Bartering Boom Bucks Sales Trends
While retailers fretted over slow sales, December trade hit record highs on the Bartercard trade exchange.

By Rob Stock
 

AUCKLAND, NEW ZEALAND — Bartercard chief executive Paul Bolte said bartering across the network, where the 6,500 member businesses buy and sell goods and services between themselves using virtual "trade dollars", totalled $23.5 million. It was a rise of 12.6% on December 2007, said Bolte, which was itself a record-setting month.

The feat seems to defy economic gravity as businesses across the country struggle in the face of a deepening economic downturn.

But around the world, barter networks thrive as economies falter, so much so Bolte is predicting 2009 will be a record year.

Bartercard's members, who pay between $975 and $2,500 a year for their membership (all tax deductible as a cost of business), bartered goods and services worth $198m last year.

This year, the total will be around $215m, Bolte predicts, and he has ambitious targets to get trading over half-a-billion dollars a year within seven years.

The beauty of a barter network is that member businesses can trade off their spare capacity for goods and services they need, without the need for hard cash.

For example, an accountancy business with half a day's spare capacity each week can earn trade dollars (which are taxed just like ordinary dollars) by doing other Bartercard members' books. These can then be spent on things the accountant would otherwise spend hard cash on, such as cleaning services, a printer, paper, legal advice, or anything provided by another Bartercard member business.
Bolte says many Bartercard members do between 5% and 10% of their business in "trade dollar" transactions with other network members, but that tends to increase when cash business is slow as businesses seek to barter away some of their cash flow problems. It can mean the difference between keeping staff and having to lay them off, says Bolte.

Although bartering is as old as civilisation, the modern concept of trade exchanges like Bartercard was born in the aftermath of the Great Depression.

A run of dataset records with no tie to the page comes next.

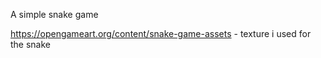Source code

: A simple snake game

https://opengameart.org/content/snake-game-assets - texture i used for the snake
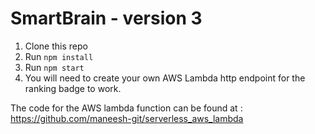 # SmartBrain - version 3

1. Clone this repo
2. Run `npm install`
3. Run `npm start`
4. You will need to create your own AWS Lambda http endpoint for the ranking badge to work.

The code for the AWS lambda function can be found at : 
https://github.com/maneesh-git/serverless_aws_lambda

There's a faint echo of that beginning in the emergence of Bartercard in New Zealand, which launched in 1991, when the economy was struggling.

The record December isn't just about the economic downturn, says Bolte.

It is undoubtedly a big part of it, particularly as some businesses have been using the exchange to offload distressed stock, but the last 18 months has seen a revitalisation of the business, which had lost its sense of mission.

Exchange members include thousands of medium and small- sized businesses, and some of the giants of Kiwi commerce - Telecom, Fisher & Paykel Appliances, Panasonic and high-flying basketball team the Breakers, who Bartercard sponsor.

Bolte said Bartercard was aiming for between 12,000 and 15,000 member businesses in seven years. "Right now we are primed for a major surge in growth."